Sales Motion Profiles
SMB AE:
- Deal size: $5K–30K ACV
- Cycle length: 1–4 weeks
- Stakeholders: 1–2 decision-makers
- Key skills: Speed, volume, objection handling, demo efficiency
- Sourcing profile: Promoted SDRs, fast-moving industries, transactional sales backgrounds
Mid-Market AE:
- Deal size: $30K–150K ACV
- Cycle length: 4–12 weeks
- Stakeholders: 3–5 involved in decision
- Key skills: Discovery, multi-threading, value selling, light procurement navigation
- Sourcing profile: SMB AEs ready to step up, industry specialists, B2B SaaS experience
Enterprise AE:
- Deal size: $150K+ ACV
- Cycle length: 3–12 months
- Stakeholders: 5–15 involved, executive sponsors required
- Key skills: Strategic account planning, executive communication, complex negotiation, methodology fluency (MEDDIC, SPICED, etc.)
- Sourcing profile: Proven mid-market or enterprise closers, 5+ years experience, specific industry expertise
Write the Role Definition
Before sourcing, document the specific requirements. Example for mid-market:
Role: Account Executive, Mid-Market
- Territory: East Coast, Manufacturing vertical
- Quota: $800K ARR
- Average deal size: $60K
- Key responsibilities: Full-cycle sales from qualified opportunity to close
- Reports to: Director of Sales, Mid-Market
Ideal profile:
- 2–5 years closing experience in B2B SaaS
- Experience with 30-90 day sales cycles
- Can demo and run discovery without SE support for standard deals
- Comfortable with pricing conversations and light negotiation
- Has worked a similar ACV range before
Compensation: $120K OTE (60/40)
This definition becomes your sourcing filter and interview guide.
Part 2: The Skills That Actually Matter
AE competency maps to these six dimensions. Prioritize based on your sales motion.
1. Discovery
Can the AE uncover real information? Not checklist-style qualification, but the kind of discovery that reveals budget, timeline, decision process, and the business pain behind the feature request.
What to look for:
- Asks layered questions (follows up on initial answers)
- Listens more than talks
- Uncovers business impact, not just technical requirements
- Adapts questions based on what they hear
How to test: Role-play discovery call. Watch for question quality, not just talk track.
2. Value Articulation
Can the AE connect your product to the buyer's world? Not feature recitation — value articulation. "This feature means that your team will..." not "This feature does..."
What to look for:
- Tailors messaging to the specific prospect
- Speaks in outcomes, not features
- Can articulate differentiation without bashing competitors
- Adjusts based on persona (CEO vs. practitioner)

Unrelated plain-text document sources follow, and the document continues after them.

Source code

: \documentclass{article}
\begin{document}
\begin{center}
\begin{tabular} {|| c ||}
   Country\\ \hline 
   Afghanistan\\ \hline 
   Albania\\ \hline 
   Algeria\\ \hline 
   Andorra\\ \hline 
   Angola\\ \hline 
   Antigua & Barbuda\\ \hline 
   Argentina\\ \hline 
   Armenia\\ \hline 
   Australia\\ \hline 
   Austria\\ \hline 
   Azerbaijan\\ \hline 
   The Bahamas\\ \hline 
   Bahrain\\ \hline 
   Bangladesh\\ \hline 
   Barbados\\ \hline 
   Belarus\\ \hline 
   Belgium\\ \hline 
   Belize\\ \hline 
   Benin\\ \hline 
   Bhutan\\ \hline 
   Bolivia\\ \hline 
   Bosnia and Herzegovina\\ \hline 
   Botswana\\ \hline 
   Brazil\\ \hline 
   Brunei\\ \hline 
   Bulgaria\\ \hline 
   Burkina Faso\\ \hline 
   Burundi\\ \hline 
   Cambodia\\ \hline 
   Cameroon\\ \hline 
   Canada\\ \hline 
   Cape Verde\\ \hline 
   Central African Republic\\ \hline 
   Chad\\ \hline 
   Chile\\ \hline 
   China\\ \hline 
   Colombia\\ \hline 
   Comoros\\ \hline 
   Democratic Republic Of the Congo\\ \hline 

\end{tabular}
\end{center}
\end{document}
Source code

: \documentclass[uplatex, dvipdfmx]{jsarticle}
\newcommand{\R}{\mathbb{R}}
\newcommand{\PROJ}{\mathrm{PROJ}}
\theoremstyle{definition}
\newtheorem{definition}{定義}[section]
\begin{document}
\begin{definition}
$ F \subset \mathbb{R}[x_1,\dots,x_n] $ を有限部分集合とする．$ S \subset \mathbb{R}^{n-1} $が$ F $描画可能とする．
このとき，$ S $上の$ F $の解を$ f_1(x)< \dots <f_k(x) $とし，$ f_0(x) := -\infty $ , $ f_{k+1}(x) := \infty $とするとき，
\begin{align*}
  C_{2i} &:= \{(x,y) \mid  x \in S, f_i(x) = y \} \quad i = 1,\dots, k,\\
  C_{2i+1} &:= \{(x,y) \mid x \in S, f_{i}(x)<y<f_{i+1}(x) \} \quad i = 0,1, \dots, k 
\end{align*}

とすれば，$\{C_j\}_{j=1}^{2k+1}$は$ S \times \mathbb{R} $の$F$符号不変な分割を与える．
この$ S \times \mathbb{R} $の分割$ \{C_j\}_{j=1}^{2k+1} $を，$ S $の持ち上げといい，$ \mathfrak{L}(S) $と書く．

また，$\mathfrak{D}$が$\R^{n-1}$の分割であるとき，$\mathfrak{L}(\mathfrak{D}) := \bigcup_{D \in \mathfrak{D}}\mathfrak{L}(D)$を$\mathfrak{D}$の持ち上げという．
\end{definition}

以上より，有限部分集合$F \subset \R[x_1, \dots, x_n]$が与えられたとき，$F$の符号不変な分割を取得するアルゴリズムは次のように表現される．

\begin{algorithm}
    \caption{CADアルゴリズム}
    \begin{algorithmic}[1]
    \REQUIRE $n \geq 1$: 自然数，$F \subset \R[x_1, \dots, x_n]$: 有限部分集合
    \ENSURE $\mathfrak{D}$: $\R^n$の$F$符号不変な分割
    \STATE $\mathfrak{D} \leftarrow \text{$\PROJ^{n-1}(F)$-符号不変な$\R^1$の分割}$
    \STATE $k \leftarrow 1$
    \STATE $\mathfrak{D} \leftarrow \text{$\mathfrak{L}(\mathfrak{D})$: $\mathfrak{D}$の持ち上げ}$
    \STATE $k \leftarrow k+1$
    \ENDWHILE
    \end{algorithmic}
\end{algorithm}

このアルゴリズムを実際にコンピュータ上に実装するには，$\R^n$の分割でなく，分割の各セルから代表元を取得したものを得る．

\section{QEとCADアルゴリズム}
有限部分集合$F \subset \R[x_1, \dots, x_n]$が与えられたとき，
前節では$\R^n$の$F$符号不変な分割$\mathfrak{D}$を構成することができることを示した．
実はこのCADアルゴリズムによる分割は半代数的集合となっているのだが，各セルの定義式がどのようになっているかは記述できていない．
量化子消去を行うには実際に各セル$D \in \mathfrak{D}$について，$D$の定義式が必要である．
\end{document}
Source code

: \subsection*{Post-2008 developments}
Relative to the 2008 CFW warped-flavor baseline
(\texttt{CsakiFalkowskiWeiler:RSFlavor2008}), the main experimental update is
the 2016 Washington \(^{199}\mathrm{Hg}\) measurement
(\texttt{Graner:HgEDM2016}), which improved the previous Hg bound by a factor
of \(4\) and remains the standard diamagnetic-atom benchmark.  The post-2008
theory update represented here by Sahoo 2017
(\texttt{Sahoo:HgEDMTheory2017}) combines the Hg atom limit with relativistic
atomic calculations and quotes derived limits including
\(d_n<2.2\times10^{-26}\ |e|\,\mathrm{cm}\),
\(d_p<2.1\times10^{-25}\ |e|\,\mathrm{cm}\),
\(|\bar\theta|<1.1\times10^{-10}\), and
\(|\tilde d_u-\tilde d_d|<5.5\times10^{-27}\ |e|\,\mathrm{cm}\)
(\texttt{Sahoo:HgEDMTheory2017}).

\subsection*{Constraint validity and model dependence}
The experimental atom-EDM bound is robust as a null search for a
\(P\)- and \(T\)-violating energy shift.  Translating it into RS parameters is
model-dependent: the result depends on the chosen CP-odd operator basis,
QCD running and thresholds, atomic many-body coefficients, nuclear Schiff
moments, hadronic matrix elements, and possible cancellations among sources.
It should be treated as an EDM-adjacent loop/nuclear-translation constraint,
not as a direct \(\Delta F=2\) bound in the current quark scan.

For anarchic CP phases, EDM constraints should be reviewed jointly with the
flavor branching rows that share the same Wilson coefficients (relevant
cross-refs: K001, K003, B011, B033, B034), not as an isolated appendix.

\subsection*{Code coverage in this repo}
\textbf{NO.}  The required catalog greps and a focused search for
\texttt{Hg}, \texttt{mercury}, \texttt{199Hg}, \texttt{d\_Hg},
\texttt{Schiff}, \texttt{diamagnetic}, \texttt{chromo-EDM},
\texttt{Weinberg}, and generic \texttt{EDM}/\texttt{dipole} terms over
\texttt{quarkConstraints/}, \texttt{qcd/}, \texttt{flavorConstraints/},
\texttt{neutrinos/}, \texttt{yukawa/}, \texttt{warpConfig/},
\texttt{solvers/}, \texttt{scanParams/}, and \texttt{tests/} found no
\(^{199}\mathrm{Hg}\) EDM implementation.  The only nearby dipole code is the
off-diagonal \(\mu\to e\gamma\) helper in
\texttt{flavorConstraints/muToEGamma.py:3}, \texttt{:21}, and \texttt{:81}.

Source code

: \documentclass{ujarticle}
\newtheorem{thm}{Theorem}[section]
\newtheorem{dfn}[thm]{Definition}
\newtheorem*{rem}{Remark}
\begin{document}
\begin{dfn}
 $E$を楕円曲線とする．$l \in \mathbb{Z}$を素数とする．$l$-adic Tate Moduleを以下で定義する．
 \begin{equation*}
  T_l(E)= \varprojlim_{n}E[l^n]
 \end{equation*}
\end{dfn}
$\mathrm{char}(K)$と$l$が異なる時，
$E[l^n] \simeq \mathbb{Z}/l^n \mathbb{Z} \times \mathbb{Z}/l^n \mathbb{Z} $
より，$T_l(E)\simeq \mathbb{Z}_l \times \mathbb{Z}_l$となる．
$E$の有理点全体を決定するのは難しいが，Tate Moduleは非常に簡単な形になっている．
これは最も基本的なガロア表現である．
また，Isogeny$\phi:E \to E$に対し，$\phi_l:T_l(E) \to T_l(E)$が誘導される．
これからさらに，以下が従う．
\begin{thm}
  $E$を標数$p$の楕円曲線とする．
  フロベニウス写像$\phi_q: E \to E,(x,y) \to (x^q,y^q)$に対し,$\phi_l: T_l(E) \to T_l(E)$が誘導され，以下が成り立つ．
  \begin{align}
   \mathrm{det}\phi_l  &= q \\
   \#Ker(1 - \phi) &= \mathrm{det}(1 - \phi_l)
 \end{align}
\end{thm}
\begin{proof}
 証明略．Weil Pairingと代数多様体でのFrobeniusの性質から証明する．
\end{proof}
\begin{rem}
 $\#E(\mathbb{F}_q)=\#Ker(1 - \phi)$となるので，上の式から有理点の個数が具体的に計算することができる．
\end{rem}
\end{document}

How to test: Demo role-play where you've given them discovery context. Do they use it?
3. Multi-Stakeholder Navigation
Deals above $30K involve multiple people. The AE needs to map the buying committee, identify champions, neutralize detractors, and keep the deal moving when stakeholders have competing priorities.
What to look for:
- Experience with 3+ stakeholder deals
- Can describe how they've identified and coached a champion
- Knows when to go around a blocker vs. through them
- Uses mutual action plans or similar deal coordination tools
How to test: Behavioral interview questions. Ask for specific examples.
4. Objection Handling
Every deal has objections. The question is whether the AE crumbles, argues, or handles them professionally.
What to look for:
- Listens fully before responding
- Acknowledges without agreeing
- Has a repertoire of responses (not just one approach)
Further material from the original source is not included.